━━━ ENTRIES SHOWN

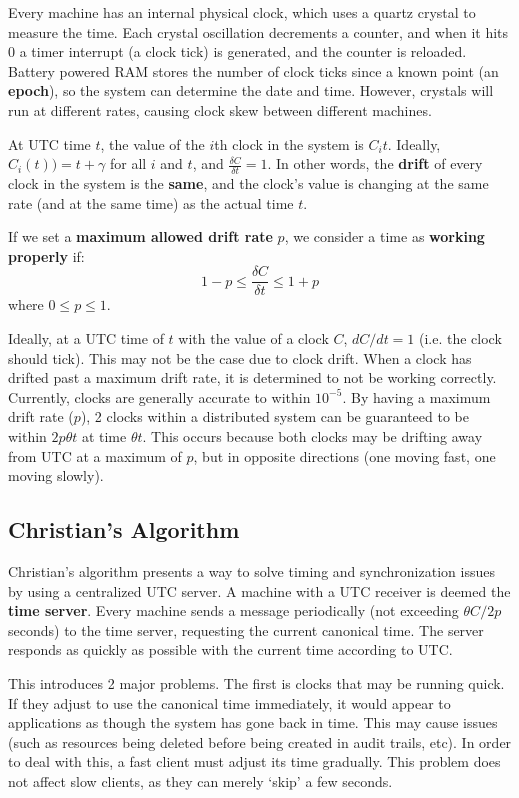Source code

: \documentclass{article}
\begin{document}
Every machine has an internal physical clock, which uses a quartz crystal to measure the time. Each crystal oscillation decrements a counter, and when it hits 0 a timer interrupt (a clock tick) is generated, and the counter is reloaded. Battery powered RAM stores the number of clock ticks since a known point (an \textbf{epoch}), so the system can determine the date and time. However, crystals will run at different rates, causing clock skew between different machines.

At UTC time $t$, the value of the $i$th clock in the system is $C_i{t}$. Ideally, $C_i(t)) = t + \gamma$ for all $i$ and $t$, and $\frac{\delta C}{\delta t} = 1$. In other words, the \textbf{drift} of every clock in the system is the \textbf{same}, and the clock's value is changing at the same rate (and at the same time) as the actual time $t$.

If we set a \textbf{maximum allowed drift rate} $p$, we consider a time as \textbf{working properly} if:
\begin{equation}
	1 - p \leq \frac{\delta C}{\delta t} \leq 1 + p
\end{equation}
where $0 \leq p \leq 1$.

Ideally, at a UTC time of $t$ with the value of a clock $C$, $dC/dt=1$ (i.e. the clock should tick). This may not be the case due to clock drift. When a clock has drifted past a maximum drift rate, it is determined to not be working correctly. Currently, clocks are generally accurate to within $10^{-5}$. By having a maximum drift rate ($p$), 2 clocks within a distributed system can be guaranteed to be within $2p \theta t$ at time $\theta t$. This occurs because both clocks may be drifting away from UTC at a maximum of $p$, but in opposite directions (one moving fast, one moving slowly).

\subsection{Christian's Algorithm}
Christian's algorithm presents a way to solve timing and synchronization issues by using a centralized UTC server. A machine with a UTC receiver is deemed the \textbf{time server}. Every machine sends a message periodically (not exceeding $\theta C / 2p$ seconds) to the time server, requesting the current canonical time. The server responds as quickly as possible with the current time according to UTC. 

This introduces 2 major problems. The first is clocks that may be running quick. If they adjust to use the canonical time immediately, it would appear to applications as though the system has gone back in time. This may cause issues (such as resources being deleted before being created in audit trails, etc). In order to deal with this, a fast client must adjust its time gradually. This problem does not affect slow clients, as they can merely `skip' a few seconds. 
\end{document}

━━━━━━

▶ [DIRECTIONS]: Copy out every line of the records that the string "frac" appears in.

▶ [ANSWER FOR THE TASK]:
At UTC time $t$, the value of the $i$th clock in the system is $C_i{t}$. Ideally, $C_i(t)) = t + \gamma$ for all $i$ and $t$, and $\frac{\delta C}{\delta t} = 1$. In other words, the \textbf{drift} of every clock in the system is the \textbf{same}, and the clock's value is changing at the same rate (and at the same time) as the actual time $t$.
	1 - p \leq \frac{\delta C}{\delta t} \leq 1 + p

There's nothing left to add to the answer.